Saved data entries:
————
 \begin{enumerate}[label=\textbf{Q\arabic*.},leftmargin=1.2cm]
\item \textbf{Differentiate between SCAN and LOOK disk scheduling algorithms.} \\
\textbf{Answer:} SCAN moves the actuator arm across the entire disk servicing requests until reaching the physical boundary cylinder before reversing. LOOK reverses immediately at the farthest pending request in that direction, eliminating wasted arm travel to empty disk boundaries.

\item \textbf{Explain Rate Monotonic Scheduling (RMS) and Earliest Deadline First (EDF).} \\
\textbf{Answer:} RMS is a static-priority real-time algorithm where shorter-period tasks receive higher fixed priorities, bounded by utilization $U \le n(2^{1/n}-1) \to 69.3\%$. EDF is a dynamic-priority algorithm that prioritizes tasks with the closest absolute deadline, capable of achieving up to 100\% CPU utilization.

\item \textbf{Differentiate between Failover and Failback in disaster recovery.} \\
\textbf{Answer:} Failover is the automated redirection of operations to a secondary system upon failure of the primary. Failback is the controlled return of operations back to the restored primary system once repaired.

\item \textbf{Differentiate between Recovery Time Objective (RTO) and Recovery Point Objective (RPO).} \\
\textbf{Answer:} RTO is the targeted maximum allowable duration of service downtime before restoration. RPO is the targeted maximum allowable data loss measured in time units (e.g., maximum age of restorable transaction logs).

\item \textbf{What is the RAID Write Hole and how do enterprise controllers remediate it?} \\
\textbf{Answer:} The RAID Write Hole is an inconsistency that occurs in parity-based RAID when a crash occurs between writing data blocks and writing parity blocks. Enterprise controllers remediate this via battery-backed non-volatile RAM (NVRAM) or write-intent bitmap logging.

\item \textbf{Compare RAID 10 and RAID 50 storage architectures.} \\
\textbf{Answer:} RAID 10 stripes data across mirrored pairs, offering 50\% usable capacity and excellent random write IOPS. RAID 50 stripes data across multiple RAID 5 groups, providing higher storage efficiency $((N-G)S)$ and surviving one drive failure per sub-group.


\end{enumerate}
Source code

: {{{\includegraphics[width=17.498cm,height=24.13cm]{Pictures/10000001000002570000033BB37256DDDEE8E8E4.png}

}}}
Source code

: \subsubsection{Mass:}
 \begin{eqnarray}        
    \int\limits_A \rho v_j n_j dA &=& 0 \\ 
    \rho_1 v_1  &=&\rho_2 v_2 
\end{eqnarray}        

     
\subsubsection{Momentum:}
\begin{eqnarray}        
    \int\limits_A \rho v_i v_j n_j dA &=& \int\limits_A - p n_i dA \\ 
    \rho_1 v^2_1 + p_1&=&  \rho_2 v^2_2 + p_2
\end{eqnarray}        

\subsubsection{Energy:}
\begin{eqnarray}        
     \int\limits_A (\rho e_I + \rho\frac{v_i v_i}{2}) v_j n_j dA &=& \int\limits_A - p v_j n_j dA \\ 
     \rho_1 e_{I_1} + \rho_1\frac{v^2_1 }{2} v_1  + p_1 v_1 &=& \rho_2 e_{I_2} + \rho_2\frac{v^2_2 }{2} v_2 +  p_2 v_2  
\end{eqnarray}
————
[THE TASK]: Check each line of the data above, and please copy the ones in which the string "item" occurs.

[SOLUTION TO THIS EXERCISE]:
\item \textbf{Differentiate between SCAN and LOOK disk scheduling algorithms.} \\
\item \textbf{Explain Rate Monotonic Scheduling (RMS) and Earliest Deadline First (EDF).} \\
\item \textbf{Differentiate between Failover and Failback in disaster recovery.} \\
\item \textbf{Differentiate between Recovery Time Objective (RTO) and Recovery Point Objective (RPO).} \\
\item \textbf{What is the RAID Write Hole and how do enterprise controllers remediate it?} \\
\item \textbf{Compare RAID 10 and RAID 50 storage architectures.} \\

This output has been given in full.